Однако негодование Блока — подлинное негодование. Подлинной горечью и болью звучат его укоры. Может быть, они просто не туда направлены? Может быть, как раз то, чего не видит он в современности, то, в чем живет, но в чем не отдал еще себе отчета, — оно и мучает его? Не тесно ли Блоку — в ‘свободе’? Ведь бывает и ‘постылая’ свобода…
Не Белинские и Чернышевские требовали от Григорьевых волевого выбора пути (и жертвы) — сама жизнь требует их от человека. История (движение) требует — и жизнь. И даже так, что чем сложнее, богаче, глубже душа — тем нужнее для нее человеческое волевое самоопределение:
. . . . . . . . . . . . . .
Ты человеком быть обязан…
А если ты поэт — тем более обязан — вдвое…
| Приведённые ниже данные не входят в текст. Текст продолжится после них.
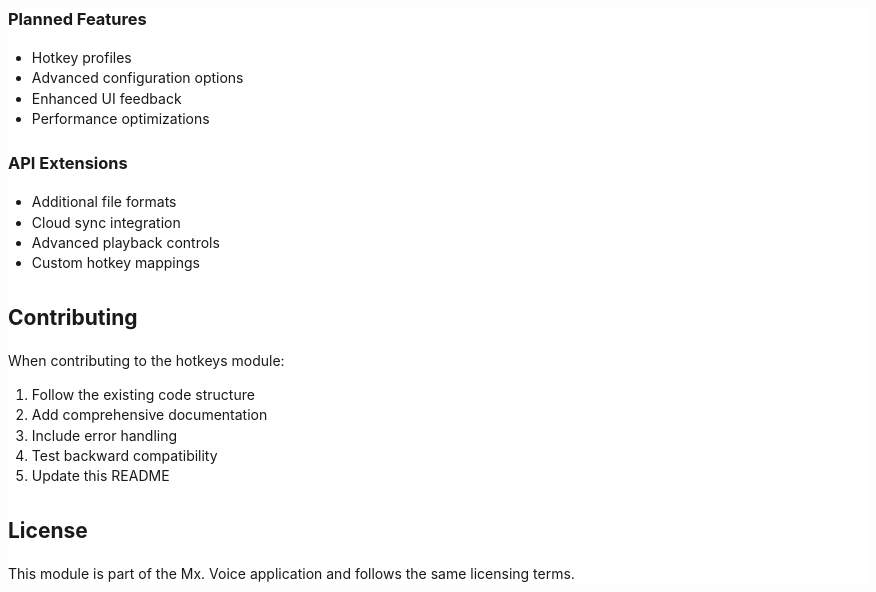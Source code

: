 ### Planned Features
- Hotkey profiles
- Advanced configuration options
- Enhanced UI feedback
- Performance optimizations

### API Extensions
- Additional file formats
- Cloud sync integration
- Advanced playback controls
- Custom hotkey mappings

## Contributing

When contributing to the hotkeys module:

1. Follow the existing code structure
2. Add comprehensive documentation
3. Include error handling
4. Test backward compatibility
5. Update this README

## License

This module is part of the Mx. Voice application and follows the same licensing terms. 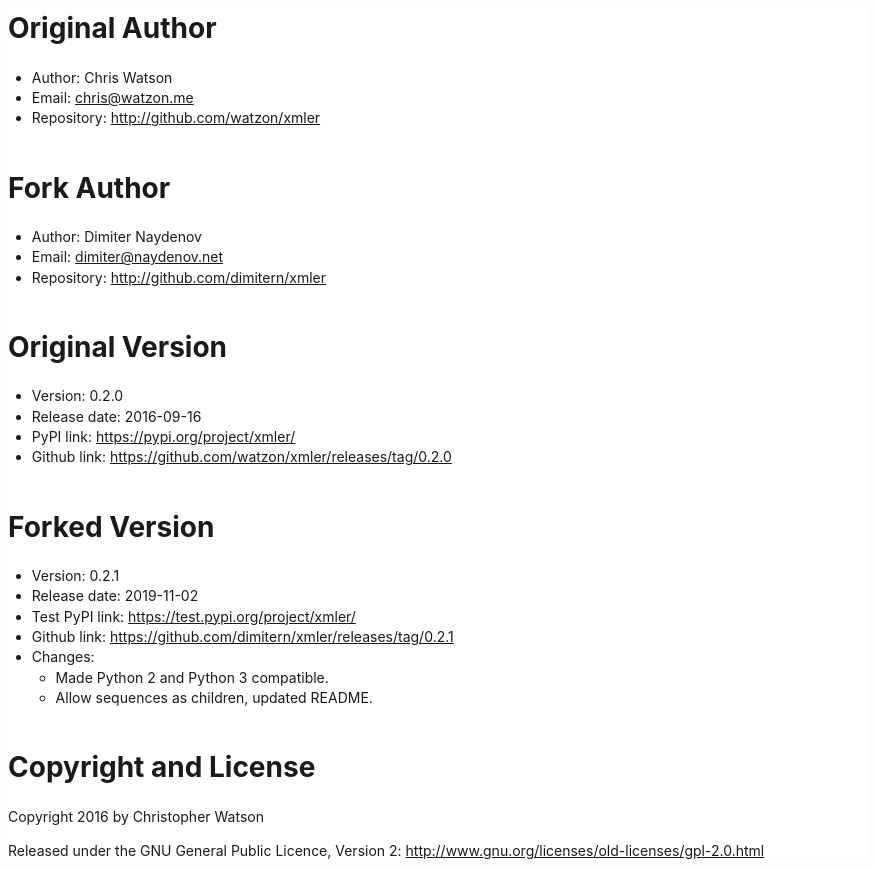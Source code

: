 # Original Author

+ Author: Chris Watson
+ Email: chris@watzon.me
+ Repository: http://github.com/watzon/xmler

# Fork Author
+ Author: Dimiter Naydenov
+ Email: dimiter@naydenov.net
+ Repository: http://github.com/dimitern/xmler

# Original Version

+ Version: 0.2.0
+ Release date: 2016-09-16
+ PyPI link: https://pypi.org/project/xmler/
+ Github link: https://github.com/watzon/xmler/releases/tag/0.2.0

# Forked Version

+ Version: 0.2.1
+ Release date: 2019-11-02
+ Test PyPI link: https://test.pypi.org/project/xmler/
+ Github link: https://github.com/dimitern/xmler/releases/tag/0.2.1
+ Changes:
	- Made Python 2 and Python 3 compatible.
	- Allow sequences as children, updated README.

# Copyright and License

Copyright 2016 by Christopher Watson

Released under the GNU General Public Licence, Version 2:
http://www.gnu.org/licenses/old-licenses/gpl-2.0.html
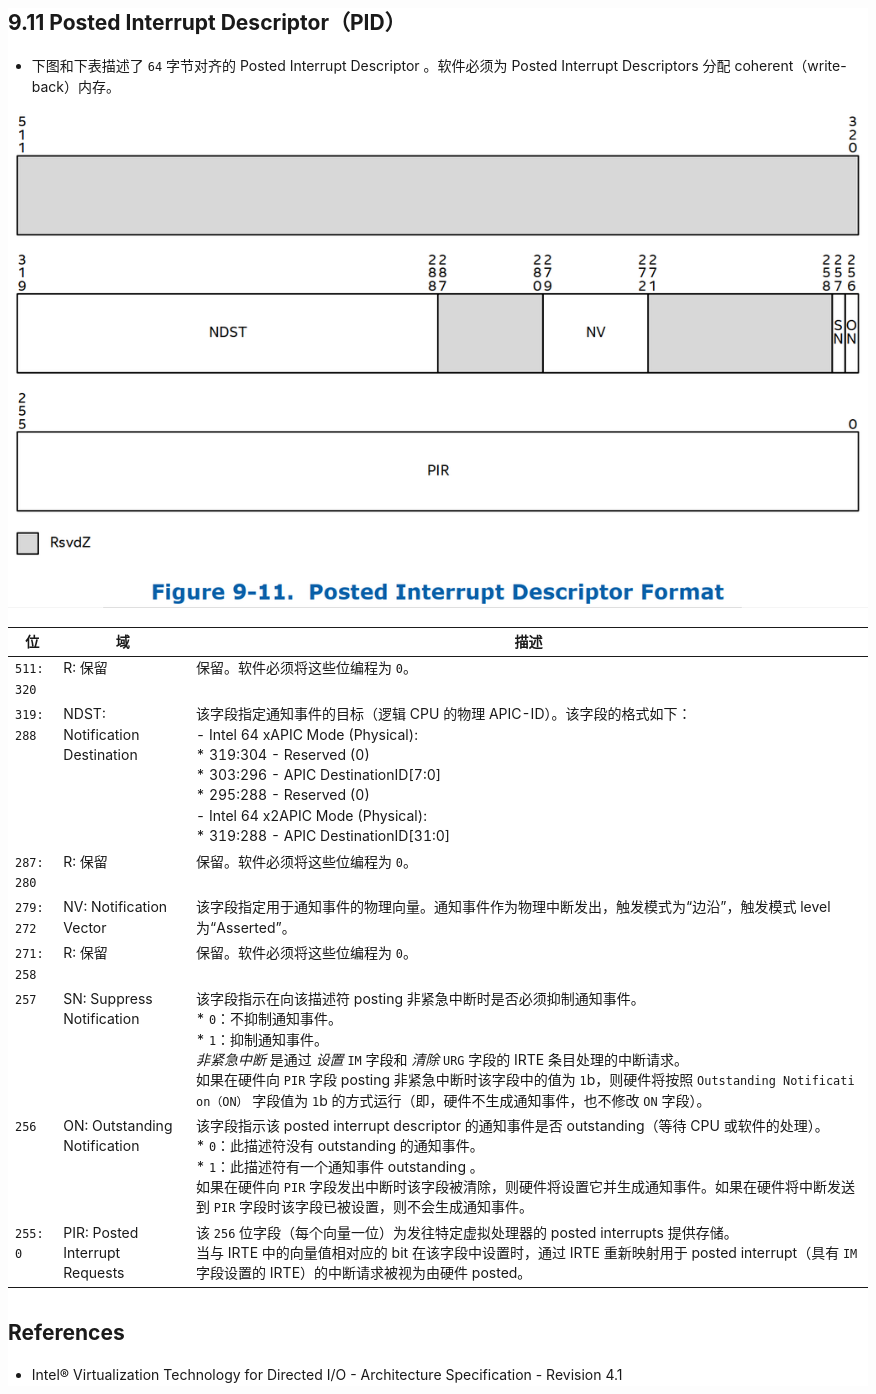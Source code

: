 ## 9.11 Posted Interrupt Descriptor（PID）
* 下图和下表描述了 `64` 字节对齐的 Posted Interrupt Descriptor 。软件必须为 Posted Interrupt Descriptors 分配 coherent（write-back）内存。

![Posted Interrupt Descriptor Format](pic/vt-d-pid.png)

位        | 域                              | 描述
----------|---------------------------------|-------------------------------
`511:320` | R: 保留                         | 保留。软件必须将这些位编程为 `0`。
`319:288` | NDST: Notification Destination | 该字段指定通知事件的目标（逻辑 CPU 的物理 APIC-ID）。该字段的格式如下：</br> - Intel 64 xAPIC Mode (Physical):</br>   * 319:304 - Reserved (0)</br>   * 303:296 - APIC DestinationID[7:0]</br>   * 295:288 - Reserved (0)</br> - Intel 64 x2APIC Mode (Physical):</br>   * 319:288 - APIC DestinationID[31:0]
`287:280` | R: 保留                         | 保留。软件必须将这些位编程为 `0`。
`279:272` | NV: Notification Vector        | 该字段指定用于通知事件的物理向量。通知事件作为物理中断发出，触发模式为“边沿”，触发模式 level 为“Asserted”。
`271:258` | R: 保留                         | 保留。软件必须将这些位编程为 `0`。
`257`     | SN: Suppress Notification      | 该字段指示在向该描述符 posting 非紧急中断时是否必须抑制通知事件。</br> * `0`：不抑制通知事件。</br> * `1`：抑制通知事件。</br> *非紧急中断* 是通过 *设置* `IM` 字段和 *清除* `URG` 字段的 IRTE 条目处理的中断请求。</br> 如果在硬件向 `PIR` 字段 posting 非紧急中断时该字段中的值为 `1`b，则硬件将按照 `Outstanding Notification（ON）` 字段值为 `1`b 的方式运行（即，硬件不生成通知事件，也不修改 `ON` 字段）。
`256`     | ON: Outstanding Notification   | 该字段指示该 posted interrupt descriptor 的通知事件是否 outstanding（等待 CPU 或软件的处理）。</br> * `0`：此描述符没有 outstanding 的通知事件。</br> * `1`：此描述符有一个通知事件 outstanding 。</br> 如果在硬件向 `PIR` 字段发出中断时该字段被清除，则硬件将设置它并生成通知事件。如果在硬件将中断发送到 `PIR` 字段时该字段已被设置，则不会生成通知事件。
`255:0`   | PIR: Posted Interrupt Requests | 该 `256` 位字段（每个向量一位）为发往特定虚拟处理器的 posted interrupts 提供存储。</br> 当与 IRTE 中的向量值相对应的 bit 在该字段中设置时，通过 IRTE 重新映射用于 posted interrupt（具有 `IM` 字段设置的 IRTE）的中断请求被视为由硬件 posted。


## References
- Intel® Virtualization Technology for Directed I/O - Architecture Specification - Revision 4.1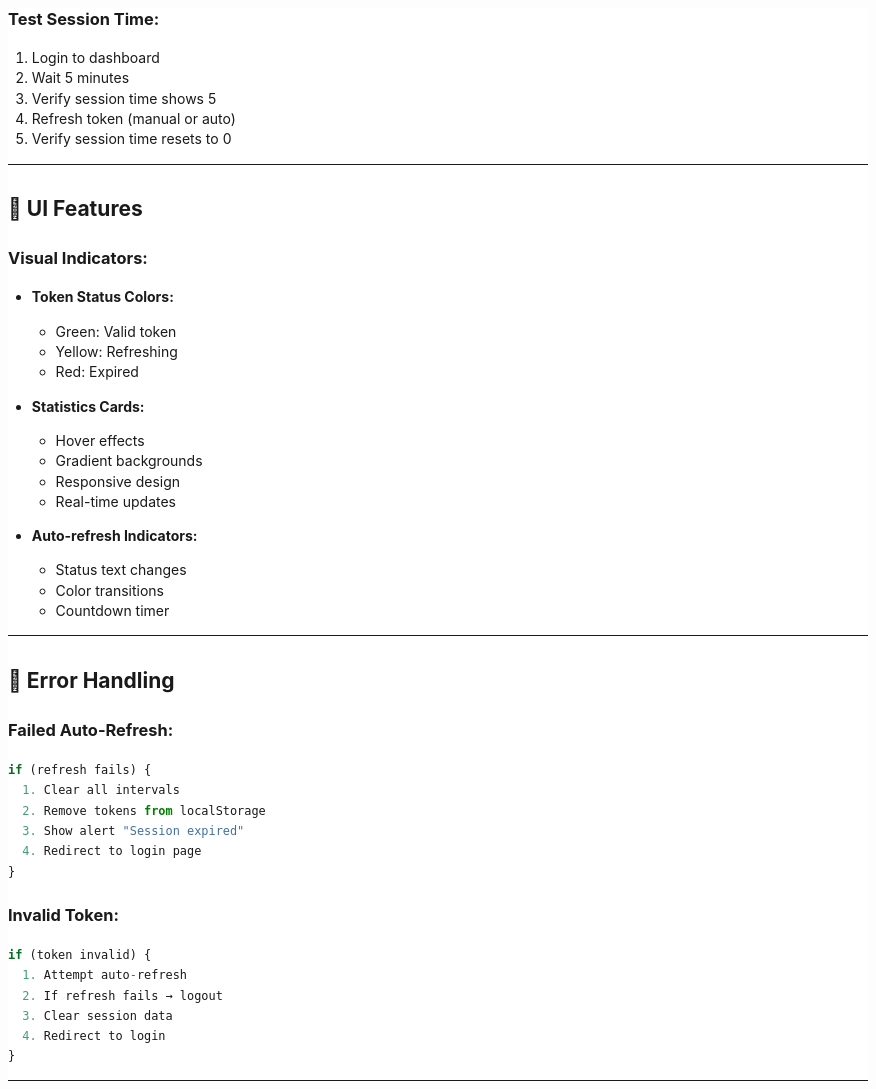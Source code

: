 ### Test Session Time:
1. Login to dashboard
2. Wait 5 minutes
3. Verify session time shows 5
4. Refresh token (manual or auto)
5. Verify session time resets to 0

---

## 🎨 UI Features

### Visual Indicators:
- **Token Status Colors:**
  - Green: Valid token
  - Yellow: Refreshing
  - Red: Expired

- **Statistics Cards:**
  - Hover effects
  - Gradient backgrounds
  - Responsive design
  - Real-time updates

- **Auto-refresh Indicators:**
  - Status text changes
  - Color transitions
  - Countdown timer

---

## 🐛 Error Handling

### Failed Auto-Refresh:
```javascript
if (refresh fails) {
  1. Clear all intervals
  2. Remove tokens from localStorage
  3. Show alert "Session expired"
  4. Redirect to login page
}
```

### Invalid Token:
```javascript
if (token invalid) {
  1. Attempt auto-refresh
  2. If refresh fails → logout
  3. Clear session data
  4. Redirect to login
}
```

---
Загородная вилла с ее коротенькой, эстетической свободой, где ныне живут ‘художники слова’, — не вечный приют. Кое-кому она еще по плечу, но другие скоро начнут задыхаться. Вот хоть бы тот же Блок. Он уже вопит, что ему тесно, Душно, а если не знает, отчего тесно, если еще мечется на Несуществующих ‘либералов’, на неповинных их внуков, — узнает когда-нибудь. Лишь бы не поздно. Долгая безответственная свобода, внечеловечность, — они затягивают, воспитывают безволие. И как трудно, как трудно пробиться сквозь стену привычного благожелательного невнимания! Блок едва почувствовал тесноту безответственного (то есть бесправного) положения, настоящих слов, за которые мог бы ответить, — еще не нашел. Но когда найдет — будут ли они выслушаны? Ему привыкли улыбаться, только улыбаться, как хорошенькой женщине и ребенку. На современном признанном писателе-художнике лежит штамп, и пострашнее тех, что употреблялись во времена Белинского и Григорьева. Этот штамп — ‘все позволено’. Все, потому что нам до вас нет дела. Все, потому что как люди, в общей работе, в борьбе, в тяжком труде исторических сдвигов, в буднях жизни, — вы не с нами, нам не равны и — нам не нужны.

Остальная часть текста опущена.